── Available data ──
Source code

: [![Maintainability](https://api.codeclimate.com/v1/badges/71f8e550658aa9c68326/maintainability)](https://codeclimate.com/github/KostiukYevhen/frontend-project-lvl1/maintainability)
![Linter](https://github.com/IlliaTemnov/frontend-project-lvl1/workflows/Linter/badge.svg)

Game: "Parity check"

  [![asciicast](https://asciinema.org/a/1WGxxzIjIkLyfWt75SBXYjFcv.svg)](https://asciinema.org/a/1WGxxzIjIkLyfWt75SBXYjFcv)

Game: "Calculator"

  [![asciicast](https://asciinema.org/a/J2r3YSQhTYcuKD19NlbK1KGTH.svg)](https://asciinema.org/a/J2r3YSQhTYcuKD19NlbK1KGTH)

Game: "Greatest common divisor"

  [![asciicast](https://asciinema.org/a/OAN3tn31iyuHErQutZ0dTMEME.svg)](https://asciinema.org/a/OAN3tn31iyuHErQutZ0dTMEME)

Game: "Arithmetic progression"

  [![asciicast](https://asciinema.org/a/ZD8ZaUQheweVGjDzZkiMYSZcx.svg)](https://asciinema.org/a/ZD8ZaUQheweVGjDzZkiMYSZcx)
───
Work to be completed
Reproduce the material in full, with no word added or dropped.

Response
Source code

: [![Maintainability](https://api.codeclimate.com/v1/badges/71f8e550658aa9c68326/maintainability)](https://codeclimate.com/github/KostiukYevhen/frontend-project-lvl1/maintainability)
![Linter](https://github.com/IlliaTemnov/frontend-project-lvl1/workflows/Linter/badge.svg)

Game: "Parity check"

  [![asciicast](https://asciinema.org/a/1WGxxzIjIkLyfWt75SBXYjFcv.svg)](https://asciinema.org/a/1WGxxzIjIkLyfWt75SBXYjFcv)

Game: "Calculator"

  [![asciicast](https://asciinema.org/a/J2r3YSQhTYcuKD19NlbK1KGTH.svg)](https://asciinema.org/a/J2r3YSQhTYcuKD19NlbK1KGTH)

Game: "Greatest common divisor"

  [![asciicast](https://asciinema.org/a/OAN3tn31iyuHErQutZ0dTMEME.svg)](https://asciinema.org/a/OAN3tn31iyuHErQutZ0dTMEME)

Game: "Arithmetic progression"

  [![asciicast](https://asciinema.org/a/ZD8ZaUQheweVGjDzZkiMYSZcx.svg)](https://asciinema.org/a/ZD8ZaUQheweVGjDzZkiMYSZcx)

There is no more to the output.